Body, Inc.
Page 18
“The number you are trying to reach is unavailable at this time.”
“Again, try again!” Ingrid wiped furiously at her face. Despite the fact that it wasn’t hot within the 4×4 or outside either for that matter, she was perspiring profusely.
More music, further demurral. “The number you are trying to reach is—”
Without taking his eyes off the track ahead Whispr interrupted. “If you’re gonna do this in spite of what I say, try the lodge!”
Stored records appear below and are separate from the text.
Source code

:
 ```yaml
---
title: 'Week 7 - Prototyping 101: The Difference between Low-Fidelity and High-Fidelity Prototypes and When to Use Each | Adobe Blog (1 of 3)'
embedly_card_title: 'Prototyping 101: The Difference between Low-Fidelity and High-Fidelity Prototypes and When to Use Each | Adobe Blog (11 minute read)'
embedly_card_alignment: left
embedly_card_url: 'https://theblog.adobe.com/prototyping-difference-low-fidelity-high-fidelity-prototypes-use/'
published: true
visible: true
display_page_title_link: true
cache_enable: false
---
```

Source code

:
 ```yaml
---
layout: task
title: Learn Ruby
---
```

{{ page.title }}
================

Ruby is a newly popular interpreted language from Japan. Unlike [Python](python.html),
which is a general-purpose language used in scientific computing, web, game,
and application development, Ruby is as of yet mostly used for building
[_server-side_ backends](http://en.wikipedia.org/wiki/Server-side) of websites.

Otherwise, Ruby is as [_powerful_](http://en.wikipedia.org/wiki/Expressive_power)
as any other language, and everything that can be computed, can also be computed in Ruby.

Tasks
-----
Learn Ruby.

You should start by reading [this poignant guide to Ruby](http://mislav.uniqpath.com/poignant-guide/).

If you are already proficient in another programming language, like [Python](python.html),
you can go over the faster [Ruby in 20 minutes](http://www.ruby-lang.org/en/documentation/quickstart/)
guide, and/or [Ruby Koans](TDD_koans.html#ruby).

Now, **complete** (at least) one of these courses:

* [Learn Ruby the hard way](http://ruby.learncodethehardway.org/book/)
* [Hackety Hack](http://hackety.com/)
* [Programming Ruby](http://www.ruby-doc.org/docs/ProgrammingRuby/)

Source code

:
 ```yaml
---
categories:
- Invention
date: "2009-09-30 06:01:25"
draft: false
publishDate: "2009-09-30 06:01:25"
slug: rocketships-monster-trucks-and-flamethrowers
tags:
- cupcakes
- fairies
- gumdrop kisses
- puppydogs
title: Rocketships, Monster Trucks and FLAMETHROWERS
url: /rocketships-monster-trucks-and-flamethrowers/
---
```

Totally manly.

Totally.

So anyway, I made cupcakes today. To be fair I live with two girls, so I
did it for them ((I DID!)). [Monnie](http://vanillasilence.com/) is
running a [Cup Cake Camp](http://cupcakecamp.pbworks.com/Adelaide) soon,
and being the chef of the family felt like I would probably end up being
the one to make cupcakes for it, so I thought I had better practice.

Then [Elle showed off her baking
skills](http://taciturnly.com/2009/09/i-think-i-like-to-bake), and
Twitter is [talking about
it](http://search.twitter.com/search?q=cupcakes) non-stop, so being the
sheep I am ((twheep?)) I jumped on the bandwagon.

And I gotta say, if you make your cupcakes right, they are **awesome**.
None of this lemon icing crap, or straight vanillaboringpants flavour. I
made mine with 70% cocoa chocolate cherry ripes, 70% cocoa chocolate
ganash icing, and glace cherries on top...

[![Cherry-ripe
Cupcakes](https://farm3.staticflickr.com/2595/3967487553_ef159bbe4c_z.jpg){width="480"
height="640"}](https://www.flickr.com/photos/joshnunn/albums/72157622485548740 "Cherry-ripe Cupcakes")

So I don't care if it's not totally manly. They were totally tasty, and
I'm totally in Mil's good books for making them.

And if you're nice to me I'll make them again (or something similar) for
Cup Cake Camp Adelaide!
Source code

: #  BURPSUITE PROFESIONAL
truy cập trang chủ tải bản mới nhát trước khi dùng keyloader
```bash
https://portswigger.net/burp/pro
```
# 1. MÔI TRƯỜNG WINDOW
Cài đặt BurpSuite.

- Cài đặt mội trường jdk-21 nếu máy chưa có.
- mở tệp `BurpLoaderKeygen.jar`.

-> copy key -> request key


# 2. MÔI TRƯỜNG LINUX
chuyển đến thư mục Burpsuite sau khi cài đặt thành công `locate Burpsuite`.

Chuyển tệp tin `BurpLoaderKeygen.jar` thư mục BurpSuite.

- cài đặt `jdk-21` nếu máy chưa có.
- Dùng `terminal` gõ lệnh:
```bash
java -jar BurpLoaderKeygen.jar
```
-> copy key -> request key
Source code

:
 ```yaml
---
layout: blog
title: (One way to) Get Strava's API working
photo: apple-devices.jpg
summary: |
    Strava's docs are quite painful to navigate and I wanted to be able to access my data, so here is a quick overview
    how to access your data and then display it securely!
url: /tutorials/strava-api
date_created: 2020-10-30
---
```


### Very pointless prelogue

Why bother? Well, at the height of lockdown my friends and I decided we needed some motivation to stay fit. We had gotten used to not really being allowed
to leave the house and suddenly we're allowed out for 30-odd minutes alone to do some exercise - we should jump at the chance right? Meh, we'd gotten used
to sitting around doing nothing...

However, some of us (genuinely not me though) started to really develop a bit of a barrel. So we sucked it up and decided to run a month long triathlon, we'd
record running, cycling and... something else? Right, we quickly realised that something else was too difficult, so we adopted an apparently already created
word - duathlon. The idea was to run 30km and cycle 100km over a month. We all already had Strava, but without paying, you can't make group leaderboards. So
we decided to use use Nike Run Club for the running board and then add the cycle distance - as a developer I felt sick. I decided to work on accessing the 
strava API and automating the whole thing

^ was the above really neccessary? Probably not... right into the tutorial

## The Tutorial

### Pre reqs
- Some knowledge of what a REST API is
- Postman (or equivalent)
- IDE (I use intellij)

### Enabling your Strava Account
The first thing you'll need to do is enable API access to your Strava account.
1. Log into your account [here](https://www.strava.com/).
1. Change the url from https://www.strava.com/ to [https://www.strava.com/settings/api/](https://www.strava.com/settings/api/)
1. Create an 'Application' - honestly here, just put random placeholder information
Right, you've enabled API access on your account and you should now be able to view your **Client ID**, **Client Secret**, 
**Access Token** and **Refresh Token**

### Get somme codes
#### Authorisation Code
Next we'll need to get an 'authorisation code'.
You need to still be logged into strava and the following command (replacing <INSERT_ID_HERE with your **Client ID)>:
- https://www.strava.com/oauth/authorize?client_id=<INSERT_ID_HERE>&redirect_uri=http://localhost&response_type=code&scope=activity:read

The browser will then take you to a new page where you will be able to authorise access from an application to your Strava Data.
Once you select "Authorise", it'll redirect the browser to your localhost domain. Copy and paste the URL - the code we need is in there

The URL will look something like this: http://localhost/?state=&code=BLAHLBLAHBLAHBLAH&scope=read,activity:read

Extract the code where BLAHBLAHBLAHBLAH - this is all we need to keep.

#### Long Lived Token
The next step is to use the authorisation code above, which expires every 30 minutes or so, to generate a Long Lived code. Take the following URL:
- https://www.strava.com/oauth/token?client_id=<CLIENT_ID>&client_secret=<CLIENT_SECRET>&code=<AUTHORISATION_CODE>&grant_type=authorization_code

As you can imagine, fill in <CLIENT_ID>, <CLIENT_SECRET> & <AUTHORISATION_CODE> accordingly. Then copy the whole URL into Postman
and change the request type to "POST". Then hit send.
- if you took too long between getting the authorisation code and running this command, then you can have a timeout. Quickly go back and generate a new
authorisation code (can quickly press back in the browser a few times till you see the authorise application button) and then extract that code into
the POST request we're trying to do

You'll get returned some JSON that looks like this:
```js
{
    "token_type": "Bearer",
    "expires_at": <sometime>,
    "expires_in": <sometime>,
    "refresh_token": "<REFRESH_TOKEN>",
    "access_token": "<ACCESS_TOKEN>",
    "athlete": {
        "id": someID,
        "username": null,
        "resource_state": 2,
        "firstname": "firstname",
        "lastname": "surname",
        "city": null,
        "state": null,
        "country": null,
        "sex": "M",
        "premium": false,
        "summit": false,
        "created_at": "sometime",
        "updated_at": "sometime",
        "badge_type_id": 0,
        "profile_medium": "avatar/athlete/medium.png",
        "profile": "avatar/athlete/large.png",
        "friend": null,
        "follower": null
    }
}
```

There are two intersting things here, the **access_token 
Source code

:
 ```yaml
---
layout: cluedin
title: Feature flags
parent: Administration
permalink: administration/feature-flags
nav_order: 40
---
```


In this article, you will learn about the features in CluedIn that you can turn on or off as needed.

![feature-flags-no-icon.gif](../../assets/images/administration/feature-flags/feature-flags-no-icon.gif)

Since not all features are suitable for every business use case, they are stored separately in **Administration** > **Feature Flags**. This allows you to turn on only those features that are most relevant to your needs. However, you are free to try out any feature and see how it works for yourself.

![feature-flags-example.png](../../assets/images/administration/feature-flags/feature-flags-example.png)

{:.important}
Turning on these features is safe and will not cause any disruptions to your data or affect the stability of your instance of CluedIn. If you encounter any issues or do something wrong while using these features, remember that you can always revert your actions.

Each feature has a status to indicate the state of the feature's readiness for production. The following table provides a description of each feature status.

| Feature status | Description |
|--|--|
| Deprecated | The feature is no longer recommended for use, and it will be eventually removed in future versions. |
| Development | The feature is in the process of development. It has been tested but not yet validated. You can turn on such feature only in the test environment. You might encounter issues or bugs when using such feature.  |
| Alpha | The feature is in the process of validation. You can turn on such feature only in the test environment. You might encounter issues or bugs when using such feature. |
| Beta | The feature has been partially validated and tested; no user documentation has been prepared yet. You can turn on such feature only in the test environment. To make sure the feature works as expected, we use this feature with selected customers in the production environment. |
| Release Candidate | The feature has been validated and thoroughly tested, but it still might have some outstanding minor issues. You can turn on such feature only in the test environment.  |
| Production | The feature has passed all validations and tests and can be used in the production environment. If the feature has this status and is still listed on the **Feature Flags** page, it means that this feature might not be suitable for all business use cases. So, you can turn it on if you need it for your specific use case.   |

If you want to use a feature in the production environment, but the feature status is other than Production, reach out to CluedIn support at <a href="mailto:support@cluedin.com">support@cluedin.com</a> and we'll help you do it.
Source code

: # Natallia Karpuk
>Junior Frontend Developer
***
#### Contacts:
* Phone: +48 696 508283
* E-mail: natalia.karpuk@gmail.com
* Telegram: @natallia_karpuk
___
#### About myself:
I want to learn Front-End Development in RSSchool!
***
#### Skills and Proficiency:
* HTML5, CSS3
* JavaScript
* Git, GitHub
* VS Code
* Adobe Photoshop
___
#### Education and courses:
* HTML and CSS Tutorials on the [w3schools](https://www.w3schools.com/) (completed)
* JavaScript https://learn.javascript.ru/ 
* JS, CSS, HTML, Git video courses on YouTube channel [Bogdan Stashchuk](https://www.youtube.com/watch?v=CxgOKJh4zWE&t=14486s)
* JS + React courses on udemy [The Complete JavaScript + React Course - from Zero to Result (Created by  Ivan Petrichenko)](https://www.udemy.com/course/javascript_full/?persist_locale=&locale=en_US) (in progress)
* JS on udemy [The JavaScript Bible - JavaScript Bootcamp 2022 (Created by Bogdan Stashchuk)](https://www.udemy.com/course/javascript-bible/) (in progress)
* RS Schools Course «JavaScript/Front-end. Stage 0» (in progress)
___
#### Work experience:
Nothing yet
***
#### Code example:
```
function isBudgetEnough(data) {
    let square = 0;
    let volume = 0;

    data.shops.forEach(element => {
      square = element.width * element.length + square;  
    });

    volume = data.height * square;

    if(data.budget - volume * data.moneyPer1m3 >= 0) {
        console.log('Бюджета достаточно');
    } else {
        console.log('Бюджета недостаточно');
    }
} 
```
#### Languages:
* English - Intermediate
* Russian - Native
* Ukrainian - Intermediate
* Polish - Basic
She eyed him blankly, completely out of her depth. In a medical emergency she could make quick decisions. This part of the world required experience she did not have.
“What department?”
“Any department!” His exasperation overroad any attempt at politeness. “The front desk, the dining room, janitorial center—anything! Just get somebody online.”
She tried every possible call signature she could think of as Whispr fought to keep them level while driving wildly over and around immovable rocky relics of Gondwanaland. To his horror he saw that no matter what he did and in spite of the dangerous chances he took, the machine behind them was now beginning to close the gap between the two vehicles. And they still had no idea who its occupants represented or what their goal might be. Worse yet, every one of Ingrid’s electronic shout-outs produced the same indifferent synthesized response. A coldness began to spread within him.
“Try Cape Town. Try—try the company office where we rented this sled!”
She stared at him, her communicator held tightly in her right hand. “Why? What good would it do even if …?”
“Just try it!”
Though bewildered by his request, she did so. After several failures she even tried entering the request manually on the unlucky chance that the comm unit’s vorec firmware or software was malfunctioning. Unbidden, she then tried to contact first the rental company’s district office, then its main office. She tried the hotel where they had spent their last night in the city. She tried the Cape Town Visitors’ Welcoming Bureau. She tried dialing her own codo.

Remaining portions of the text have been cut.